Les notes filent dans l’air, la voix sinue sur leur trajectoire, se brise et reprend. La solitude n’est plus. Un instant aura suffit, et le bruit d’un corps qui se rapproche vient toucher ses tympans. La voix de Liam s’est tue, une rouquine s’est assise là, près de lui. Il gratte toujours, sans mot dire, les yeux perdus sur le manche de sa guitare. Elle parle. Doucement. Ses doigts ne font plus qu’effleurer les cordes, laissant ce murmure emplir ses oreilles. Des compliments… Qui disait déjà qu’ils étaient menaces ? Un philosophe, un écrivain quelconque, un drogué, un artiste ? Qu’importe. Liam est tellement tout à la fois… Il sourit. Ne répond pas.
La tête rouge de la jeune femme se penche vers l’arrière et porte un regard au ciel. Le vent souffle, doucement, frais et humide de cette matinée. Les dernières nuances sonores s’enfuient. Il pose l’instrument contre le banc, tourne son visage vers elle et l’observe, sans gêne, sans se cacher. Il la regarde. La dévore des yeux.
Elle est mignonne. Des traits d’enfant, vieillis par la fatigue. Sa valise s’est égarée sur le côté, et elle semble apaisée après son long voyage, après les échos de la guitare sèche.

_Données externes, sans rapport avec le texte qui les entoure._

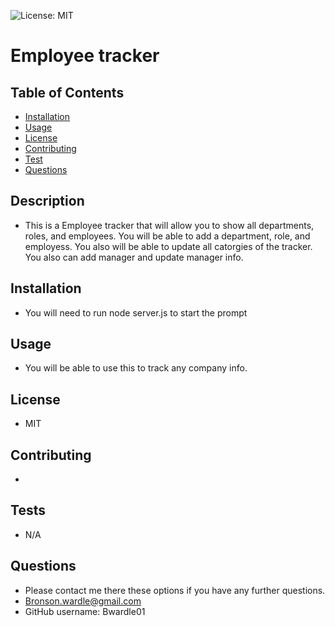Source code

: 
  ![License: MIT](https://img.shields.io/badge/License-MIT-yellow.svg)
  

  # Employee tracker

  ## Table of Contents
  - [Installation](#installation)
  - [Usage](#Usage)
  - [License](#license)
  - [Contributing](#Contributing)
  - [Test](#Tests)
  - [Questions](#Questions)

  ## Description
  - This is a Employee tracker that will allow you to show all departments, roles, and employees. You will be able to add a department, role, and  employess. You also will be able to update all catorgies of the tracker. You also can add manager and update manager info.
  
  ## Installation
  - You will need to run node server.js to start the prompt
  
  ## Usage
  - You will be able to use this to track any company info.
  
  ## License
  - MIT
  
  
  ## Contributing
  - 

  ## Tests
  - N/A

  ## Questions
  - Please contact me there these options if you have any further questions.
  - Bronson.wardle@gmail.com
  - GitHub username: Bwardle01

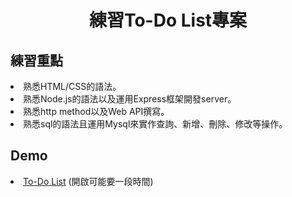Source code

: <h1 align="center">練習To-Do List專案</h1>

<h2>練習重點</h2>
  <li>熟悉HTML/CSS的語法。</li>
  <li>熟悉Node.js的語法以及運用Express框架開發server。</li>
  <li>熟悉http method以及Web API撰寫。</li>
  <li>熟悉sql的語法且運用Mysql來實作查詢、新增、刪除、修改等操作。</li>

<h2>Demo</h2>
  <li><a href="https://todolist3905.herokuapp.com">To-Do List</a> (開啟可能要一段時間)</li>
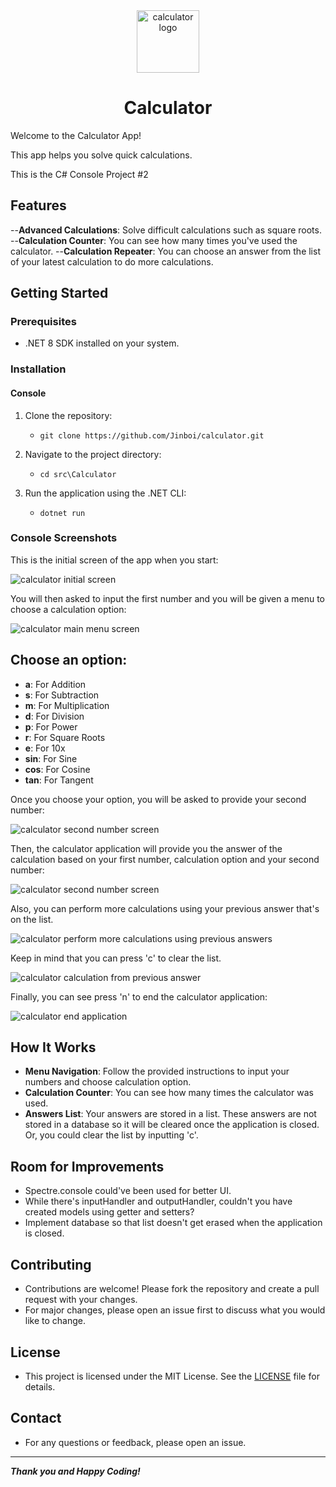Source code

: <div align="center">

<img src="./img/CalculatorLogo.png" alt="calculator logo" width="100px" />
<h1>Calculator</h1>

</div>

Welcome to the Calculator App!

This app helps you solve quick calculations. 

This is the C# Console Project #2

## Features

--**Advanced Calculations**: Solve difficult calculations such as square roots. 
--**Calculation Counter**: You can see how many times you've used the calculator.
--**Calculation Repeater**: You can choose an answer from the list of your latest calculation to do more calculations.


## Getting Started

### Prerequisites

- .NET 8 SDK installed on your system.

### Installation

#### Console

1. Clone the repository:
	- `git clone https://github.com/Jinboi/calculator.git`

2. Navigate to the project directory:
	- `cd src\Calculator`

3. Run the application using the .NET CLI:
	- `dotnet run`

### Console Screenshots

This is the initial screen of the app when you start:

![calculator initial screen](./img/calculatorInitialScreen.PNG)


You will then asked to input the first number and you will be given a menu to choose a calculation option:

![calculator main menu screen](./img/calculatorMainMenu.PNG)


## Choose an option:
- **a**: For Addition
- **s**: For Subtraction
- **m**: For Multiplication
- **d**: For Division
- **p**: For Power
- **r**: For Square Roots
- **e**: For 10x
- **sin**: For Sine
- **cos**: For Cosine
- **tan**: For Tangent

Once you choose your option, you will be asked to provide your second number:

![calculator second number screen](./img/calculatorList.PNG)

Then, the calculator application will provide you the answer of the calculation based on your first number, calculation option and your second number:

![calculator second number screen](./img/calculatorList.PNG)

Also, you can perform more calculations using your previous answer that's on the list. 

![calculator perform more calculations using previous answers](./img/calculatorMoreList.PNG)

Keep in mind that you can press 'c' to clear the list. 

![calculator calculation from previous answer](./img/calculatorCToClearList.PNG)

Finally, you can see press 'n' to end the calculator application:

![calculator end application](./img/calculatorNToExit.PNG)

## How It Works

- **Menu Navigation**: Follow the provided instructions to input your numbers and choose calculation option.
- **Calculation Counter**: You can see how many times the calculator was used. 
- **Answers List**: Your answers are stored in a list. These answers are not stored in a database so it will be cleared once the application is closed. Or, you could clear the list by inputting 'c'. 

## Room for Improvements

- Spectre.console could've been used for better UI.
- While there's inputHandler and outputHandler, couldn't you have created models using getter and setters?
- Implement database so that list doesn't get erased when the application is closed.

## Contributing

- Contributions are welcome! Please fork the repository and create a pull request with your changes. 
- For major changes, please open an issue first to discuss what you would like to change.

## License

- This project is licensed under the MIT License. See the [LICENSE](./LICENSE) file for details.

## Contact

- For any questions or feedback, please open an issue.

---
***Thank you and Happy Coding!***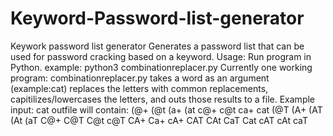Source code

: # Keyword-Password-list-generator
Keywork password list generator
Generates a password list that can be used for password cracking based on a keyword.
Usage: Run program in Python.
example: python3 combinationreplacer.py
Currently one working program:
  combinationreplacer.py takes a word as an argument (example:cat) replaces the letters with common replacements, capitilizes/lowercases the letters, and outs those    results to a file.
  Example input: cat
  outfile will contain:
(@+
(@t
(a+
(at
c@+
c@t
ca+
cat
(@T
(A+
(AT
(At
(aT
C@+
C@T
C@t
c@T
CA+
Ca+
cA+
CAT
CAt
CaT
Cat
cAT
cAt
caT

Les insectes humanoïdes s’étaient dissimulés à son arrivée. Derrière le voile imaginaire de leur créateur. Le silence revient, et elles réapparaissent. Liam ne les regarde pas. Il n’en a pas besoin. Il sait exactement où elles vont. Elles volent, légères, dans des mouvements fluides et lents, faisant battre leurs ailes fines. Intriguées, restant proche de l’homme, elles osent quelques approches furtives, avant de retourner se nicher sur ses genoux ou dans les plis de sa chemise.
La rousse reprend la parole.


_Vous avez du talent... Une pause. J'y crois pas... Je parle à une hallucination...

Le jeune homme eut un sourire. Plus large, avec quelque chose de carnassier et presque inquiétant, alors que ses yeux se fermaient un instant pour apprécier la brise. Le silence dura quelques secondes, le temps que la jeune femme croit elle-même à ses paroles. Le temps qu’elle ose se laisser divaguer à une prétendue hallucination bien réelle. Le temps passe, les pensées fusent, et cette sérénité étrange qui émane d’elle…
Il se penche, lentement et avec une délicatesse sans faille jusqu’à son oreille.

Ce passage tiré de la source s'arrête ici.